Rabu, 10 November 2010

Sistem Asuransi yang Memprihatinkan


 “Sehat itu mahal” barangkali ungkapan tersebut yang paling sesuai menggambarkan kondisi sistem kesehatan di Indonesia. Sistem Pay for service, bayar dulu baru dilayani dan berbagai birokrasi administratif lainnya masih mengakar di sistem yang sangat vital ini. Hal ini sangat tidak kompatibel dengan pelayanan medis, karena saat sakit terlebih dalam kondisi emergensi, idealnya tidak mungkin menunggu uang dulu baru mendapatkan tindakan medis. Namun perlu digaris bawahi, badan-badan penyedia kesehatan seperti rumah sakit, apotek, dll merupakan lembaga profit yang menjual layanan kesehatan, bukan bukan lembaga sosial yang berorientasi untuk beramal. Ironis memang, tapi itulah hukumnya, agar dapat terus survive, komersialisasi layanan kesehatan merupakan sesuatu hal yang tak dapat dipungkiri.
Merespon kondisi tersebut, sistem asuransi merupakan salah satu jalan keluarnya. Pemerintah mengadakan berbagai bentuk asuransi; askes, jamsostek, askeskin sampai JamKesMas. Namun sayangnya, seperti yang dilaporkan World Bank, program-program asuransi yang dijalankan pemerintah masih terkesan setengah-setengah, hanya sepertiga penduduk yang dilindungi asuransi kesehatan formal, itupun mereka masih harus mengeluarkan sejumlah dana pribadi yang cukup tinggi. Imbasnya, kaum miskin masih kurang memanfaatkan pelayanan kesehatan yang dibiayai pemerintah. sebanyak 20 persen penduduk termiskin dari total penduduk menerima kurang dari 10 persen total subsidi kesehatan pemerintah sementara 20 persen penduduk terkaya menikmati lebih dari 40 persen.

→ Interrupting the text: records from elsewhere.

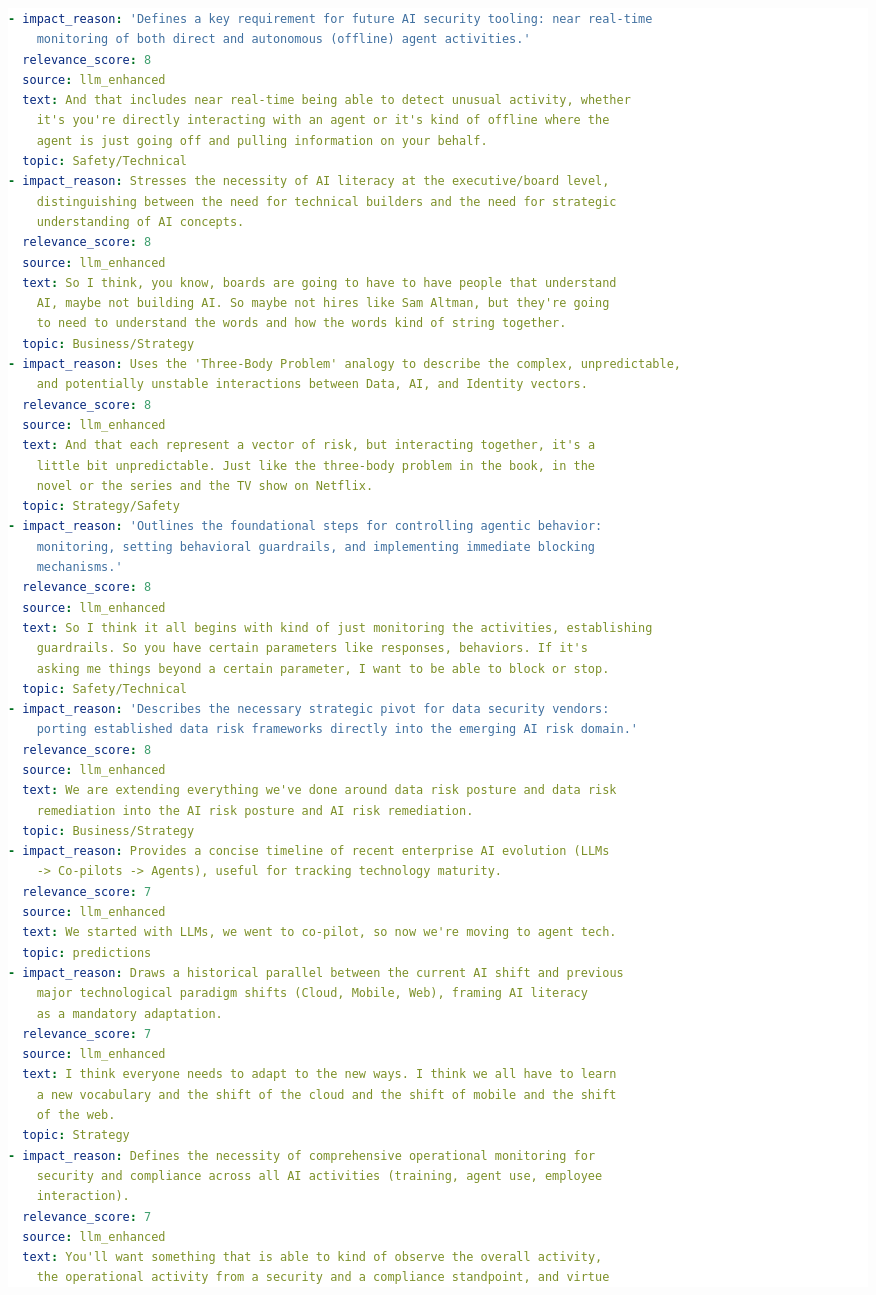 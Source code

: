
 ```yaml
- impact_reason: 'Defines a key requirement for future AI security tooling: near real-time
    monitoring of both direct and autonomous (offline) agent activities.'
  relevance_score: 8
  source: llm_enhanced
  text: And that includes near real-time being able to detect unusual activity, whether
    it's you're directly interacting with an agent or it's kind of offline where the
    agent is just going off and pulling information on your behalf.
  topic: Safety/Technical
- impact_reason: Stresses the necessity of AI literacy at the executive/board level,
    distinguishing between the need for technical builders and the need for strategic
    understanding of AI concepts.
  relevance_score: 8
  source: llm_enhanced
  text: So I think, you know, boards are going to have to have people that understand
    AI, maybe not building AI. So maybe not hires like Sam Altman, but they're going
    to need to understand the words and how the words kind of string together.
  topic: Business/Strategy
- impact_reason: Uses the 'Three-Body Problem' analogy to describe the complex, unpredictable,
    and potentially unstable interactions between Data, AI, and Identity vectors.
  relevance_score: 8
  source: llm_enhanced
  text: And that each represent a vector of risk, but interacting together, it's a
    little bit unpredictable. Just like the three-body problem in the book, in the
    novel or the series and the TV show on Netflix.
  topic: Strategy/Safety
- impact_reason: 'Outlines the foundational steps for controlling agentic behavior:
    monitoring, setting behavioral guardrails, and implementing immediate blocking
    mechanisms.'
  relevance_score: 8
  source: llm_enhanced
  text: So I think it all begins with kind of just monitoring the activities, establishing
    guardrails. So you have certain parameters like responses, behaviors. If it's
    asking me things beyond a certain parameter, I want to be able to block or stop.
  topic: Safety/Technical
- impact_reason: 'Describes the necessary strategic pivot for data security vendors:
    porting established data risk frameworks directly into the emerging AI risk domain.'
  relevance_score: 8
  source: llm_enhanced
  text: We are extending everything we've done around data risk posture and data risk
    remediation into the AI risk posture and AI risk remediation.
  topic: Business/Strategy
- impact_reason: Provides a concise timeline of recent enterprise AI evolution (LLMs
    -> Co-pilots -> Agents), useful for tracking technology maturity.
  relevance_score: 7
  source: llm_enhanced
  text: We started with LLMs, we went to co-pilot, so now we're moving to agent tech.
  topic: predictions
- impact_reason: Draws a historical parallel between the current AI shift and previous
    major technological paradigm shifts (Cloud, Mobile, Web), framing AI literacy
    as a mandatory adaptation.
  relevance_score: 7
  source: llm_enhanced
  text: I think everyone needs to adapt to the new ways. I think we all have to learn
    a new vocabulary and the shift of the cloud and the shift of mobile and the shift
    of the web.
  topic: Strategy
- impact_reason: Defines the necessity of comprehensive operational monitoring for
    security and compliance across all AI activities (training, agent use, employee
    interaction).
  relevance_score: 7
  source: llm_enhanced
  text: You'll want something that is able to kind of observe the overall activity,
    the operational activity from a security and a compliance standpoint, and virtue
```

Dari riset yag dilakukan oleh Indonesia Corruption Watch (ICW) dengan judul Citizen Report Card (CRC) yang berfokus pada Jaminan Kesehatan Masyarakat, setidaknya ada 6  permasalahan yang perlu menjadi perhatian kita semua. Pertama, belum akuratnya data peseta JamKesMas. Dari 868 responden terdaftar yang dipilih secara acak dijumpai 12,4 persen tidak memiliki kartu. Ada pula 3 % meninggal dunia, pindah alamat 3,1 %, nama tidak dikenal 9,9 persen serta 22,1% responden tidak dapat diverifikasi. Seharusnya quota bagi peserta yang meninggal dunia dapat dialihkan ke masyarakat miskin lain yang membutuhkan. Kedua, Sosialisasi yang belum optimal. 25,8 persen dari responden tidak mengetahui apa itu jamkemas. Hal ini menunjukkan kampanye besar-besaran oleh Menteri Kesehatan melalui media elektronik dan cetak (TV dan Koran) belum efektif. Ketiga, masih adanya pungutan dalam mendapatkan kartu. Untuk mendapatkan kartu, peserta masih dipungut biaya (7,5%). Rata-rata pungutan sebesar Rp 10.000. Aktor penarik pungutan ini 44,6% adalah ketua RT/RW dengan dalih pengganti biaya transportasi dan sumbangan sukarela. Keempat, masih dijumpai peserta yang tidak menggunakan kartu ketika berobat. Dari hasil riset ini diketahui bahwa 23 persen responden tidak menggunakan kartu ketika berobat. Adapun alasan mengapa tidak menggunakan kartu ialah tidak tahu jika dengan kartu itu, pengobatan di RS dan puskesmas gratis, takut ditolak RS/puskesmas, administrasi akan dipersulit, mendapatkan pelayanan yang buruk. Kelima, masih ada pasien jamkesmas yang mengeluarkan biaya. Keenam, kualitas pelayanan pasien jamkesmas masih buruk. Adanya antrian panjang pendaftaran, sempitnya ruang tunggu, rumitnya administrasi dan lamanya menunggu dokter menjadi hambatan pelayanan jamkesmas.
Program-program pembiayaan kesehatan yang dijalankan pemerintah selama ini sudah lumayan baik, namun masih dibutuhkan totalitas dalam teknis pelaksanaannya. Selain itu, dalam system asuransi ini, ada baiknya pemerintah juga melibatkan pihak asuransi swasta, karena disebagian besar wilayah Indonesia, sektor swasta mendominasi penyediaan fasilitas kesehatan. Semoga ini menjadi introspeksi untuk ita semua agar pelayanan kesehatan yang berkualitas dengan harga terjangkau dapat diakses oleh semua lapisan masyarakat.